LAHORE: The Private Sector Credit (PSC) continued witnessing a decelerating trend during 2024, demonstrating an expansion of Rs188 billion (a YoY growth of 1.0 percent) against the expansion of Rs 300 billion (an increase of 5.0 percent) during the same period last year.
It may be noted that the PSC had increased by Rs 208 billion (a growth of 2.3 percent) during FY 2023, against borrowing of Rs 1330 billion (a growth of 17.4 percent) in FY 2022.
According to the Economic Survey of Pakistan, the deceleration in PSC is due to slow economic activities, an uncertain economic environment, and high borrowing costs—besides an increase in the policy rate, the rates on the Export Finance Scheme (EFS) and Long Term Finance Facility (LTFF) were linked with the policy rate.

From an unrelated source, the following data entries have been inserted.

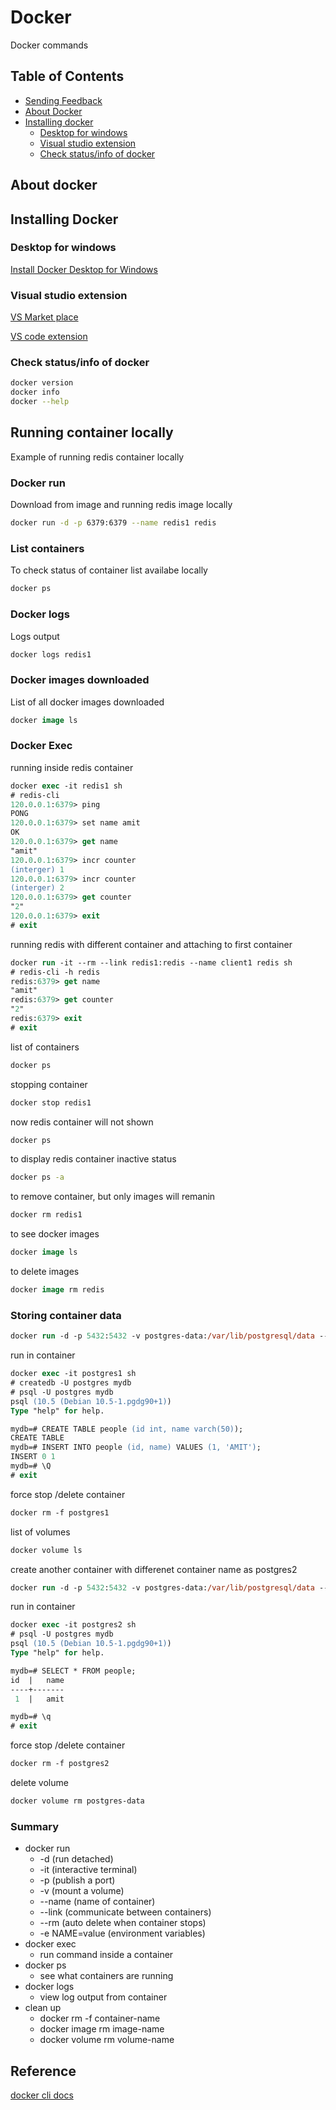 # Docker
 
Docker commands

## Table of Contents

- [Sending Feedback](#sending-feedback)
- [About Docker](#about-entity-framework-core)
- [Installing docker](#sample-application-with-each-steps)
    - [Desktop for windows](#creating-entity-framework-core)
    - [Visual studio extension](#creating-entity-framework-core)
    - [Check status/info of docker](#creating-entity-framework-core)

## About docker


## Installing Docker

### Desktop for windows

[Install Docker Desktop for Windows](https://docs.docker.com/docker-for-windows/install/)

### Visual studio extension

[VS Market place](https://marketplace.visualstudio.com/items?itemName=ms-azuretools.vscode-docker)

[VS code extension](https://code.visualstudio.com/docs/containers/overview)

### Check status/info of docker

```sh
docker version
docker info
docker --help
```

## Running container locally

Example of running redis container locally 

### Docker run 

Download from image and running redis image locally

```sh
docker run -d -p 6379:6379 --name redis1 redis
```

### List containers

To check status of container list availabe locally

```sh
docker ps
```

### Docker logs

Logs output

```sh
docker logs redis1
```

### Docker images downloaded

List of all docker images downloaded

```ps
docker image ls
```

### Docker Exec

running inside redis container

```ps
docker exec -it redis1 sh
# redis-cli
120.0.0.1:6379> ping
PONG
120.0.0.1:6379> set name amit
OK
120.0.0.1:6379> get name
"amit"
120.0.0.1:6379> incr counter
(interger) 1
120.0.0.1:6379> incr counter
(interger) 2
120.0.0.1:6379> get counter
"2"
120.0.0.1:6379> exit
# exit
```

running redis with different container and attaching to first container

```ps
docker run -it --rm --link redis1:redis --name client1 redis sh
# redis-cli -h redis
redis:6379> get name
"amit"
redis:6379> get counter
"2"
redis:6379> exit
# exit
```

list of containers

```sh
docker ps
```

stopping container

```sh
docker stop redis1
```

now redis container will not shown

```sh
docker ps
```

to display redis container inactive status

```sh
docker ps -a
```

to remove container, but only images will remanin

```sh
docker rm redis1
```

to see docker images

```ps
docker image ls
```

to delete images

```ps
docker image rm redis
```

### Storing container data

```ps
docker run -d -p 5432:5432 -v postgres-data:/var/lib/postgresql/data --name postgres1 postgres -e POSTGRES_PASSWORD=password
```

run in container 

```ps
docker exec -it postgres1 sh
# createdb -U postgres mydb
# psql -U postgres mydb
psql (10.5 (Debian 10.5-1.pgdg90+1))
Type "help" for help.

mydb=# CREATE TABLE people (id int, name varch(50));
CREATE TABLE
mydb=# INSERT INTO people (id, name) VALUES (1, 'AMIT');
INSERT 0 1
mydb=# \Q
# exit
```

force stop /delete container

```ps
docker rm -f postgres1
```

list of volumes

```ps
docker volume ls
```

create another container with differenet container name as postgres2

```ps
docker run -d -p 5432:5432 -v postgres-data:/var/lib/postgresql/data --name postgres2 postgres -e POSTGRES_PASSWORD=password
```

run in container 

```ps
docker exec -it postgres2 sh
# psql -U postgres mydb
psql (10.5 (Debian 10.5-1.pgdg90+1))
Type "help" for help.

mydb=# SELECT * FROM people;
id  |   name
----+-------
 1  |   amit

mydb=# \q
# exit
```

force stop /delete container

```ps
docker rm -f postgres2
```

delete volume

```ps
docker volume rm postgres-data
```

### Summary

* docker run 
    * -d (run detached)
    * -it (interactive terminal)
    * -p (publish a port)
    * -v (mount a volume)
    * --name (name of container)
    * --link (communicate between containers)
    * --rm (auto delete when container stops)
    * -e NAME=value (environment variables)
* docker exec
    * run command inside a container
* docker ps
    * see what containers are running
* docker logs
    * view log output from container
* clean up
    * docker rm -f container-name
    * docker image rm image-name
    * docker volume rm volume-name    

## Reference

[docker cli docs](https://docs.docker.com/engine/reference/commandline/images/)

During July-March FY 2024, within PSC, private sector businesses’ credit demand increased by Rs 307.8 billion compared to Rs 271.1 billion during the same period last year.
Within total loans, the manufacturing sector has availed the highest share of total loans, amounting to Rs 294.7 billion (96 percent of loans). For the manufacturing sector, rice processing and manufacturing of sugar have availed Rs 52.4 billion and Rs 193.3 billion, respectively, leading the growth in working capital loans – which has observed expansion of Rs 275.7 billion during the period under review against borrowing of Rs 113.3 billion in the last year.
However, the demand for borrowing under fixed investment loans was lower at Rs 47.2 billion in July-March FY 2024, compared to an off-take of 147.5 billion in the same period last year. High borrowing costs, import restrictions on raw material and plant and machinery, weak medium-term business prospects, lack of clarity on the policy front due to political uncertainty, and rationalization of subsidized LTFF contributed to this sluggish trend.
After linking the EFS and LTFF rates with the policy rate, there is a significant decline in credit demand for both schemes loan due to the high cost of borrowing, the Economic Survey added.
So far as consumer loans are concerned, they have followed a declining path during July-March FY 2024, with auto loans having a dominant share in the total portfolio historically. Housing and construction finance also declined amid a rise in the cost of production, rising domestic policy uncertainty, and a slowdown in construction activities.